En 2020, il démissionne et s’associe à Tom Guillermin et François Meurisse. Sandfall Interactive voit le jour à Montpellier avec une ambition floue mais une certitude : construire un jeu à contre-courant des productions calibrées. L’équipe se forme progressivement, composée de profils jeunes, parfois novices.
Assumer le « clair-obscur »
Les premières versions du jeu, développées entre 2020 et 2021, peinent pourtant à convaincre. Trop générique, l’univers manque d’âme. Le tournant survient avec l’arrivée du directeur artistique Nicholas Maxson-Francombe, qui impose une esthétique inspirée de la Belle Époque. « L’architecture haussmannienne et la vision idéalisée de Paris contrebalancent parfaitement la noirceur de cette histoire », explique-t-il au quotidien.

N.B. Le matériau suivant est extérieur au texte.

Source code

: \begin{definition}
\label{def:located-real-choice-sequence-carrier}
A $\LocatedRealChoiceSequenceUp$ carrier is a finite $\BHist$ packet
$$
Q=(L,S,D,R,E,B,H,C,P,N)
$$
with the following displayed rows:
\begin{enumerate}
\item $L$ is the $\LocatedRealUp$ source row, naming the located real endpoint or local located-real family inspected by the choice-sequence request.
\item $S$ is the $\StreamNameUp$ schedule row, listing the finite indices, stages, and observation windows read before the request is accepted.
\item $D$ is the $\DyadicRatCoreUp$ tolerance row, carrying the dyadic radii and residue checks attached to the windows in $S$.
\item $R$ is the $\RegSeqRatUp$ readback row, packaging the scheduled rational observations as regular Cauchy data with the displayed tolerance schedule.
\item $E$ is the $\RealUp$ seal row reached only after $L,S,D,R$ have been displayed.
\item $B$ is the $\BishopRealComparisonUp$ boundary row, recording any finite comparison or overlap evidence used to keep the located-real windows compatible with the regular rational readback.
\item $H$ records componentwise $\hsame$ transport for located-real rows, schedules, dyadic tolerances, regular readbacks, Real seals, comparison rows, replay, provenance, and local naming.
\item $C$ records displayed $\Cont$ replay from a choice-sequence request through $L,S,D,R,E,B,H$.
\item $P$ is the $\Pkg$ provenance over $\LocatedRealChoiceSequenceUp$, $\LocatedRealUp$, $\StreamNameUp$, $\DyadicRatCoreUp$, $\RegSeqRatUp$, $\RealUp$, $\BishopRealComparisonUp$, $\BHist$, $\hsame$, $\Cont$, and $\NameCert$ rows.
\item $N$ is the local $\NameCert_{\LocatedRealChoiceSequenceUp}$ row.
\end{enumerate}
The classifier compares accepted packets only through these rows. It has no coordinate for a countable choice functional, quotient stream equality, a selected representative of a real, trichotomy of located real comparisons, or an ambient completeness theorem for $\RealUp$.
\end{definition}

À partir de là, le projet trouve enfin sa colonne vertébrale. Le contraste entre beauté et fatalité devient central. Les personnages s’appellent Gustave ou Lune, jurent en français, y compris dans la version anglophone et les costumes assument un imaginaire volontairement « frenchy ». Une liberté créative rendue possible par la taille encore modeste du studio, capable d’absorber les changements de cap sans lourdeur industrielle.
Des années de développement
Le projet s’accélère en 2022 lorsque Sandfall signe avec l’éditeur britannique Kepler Interactive. Le passage à l’Unreal Engine 5 impose de nouveaux défis techniques, tout comme l’externalisation partielle de certaines tâches, du doublage à la capture de mouvement.

Le développement est marqué par de nombreux renoncements. « Parfois, il a fallu jeter six mois de travail à la poubelle », confie Guillaume Broche au Monde. Une exigence structurante, qui affine peu à peu l’équilibre entre narration, direction artistique et gameplay.
Une œuvre façonnée à hauteur humaine
Lorsque la version finale est envoyée à la presse, au début de l’année, le soulagement domine. « Quand je suis arrivé au bout, je me suis dit : “c’est incroyable. C’est un GotY” », confie Naja Dalmagne, testeur assurance qualité cité par le quotidien. Les Game Awards viennent de lui donner raison.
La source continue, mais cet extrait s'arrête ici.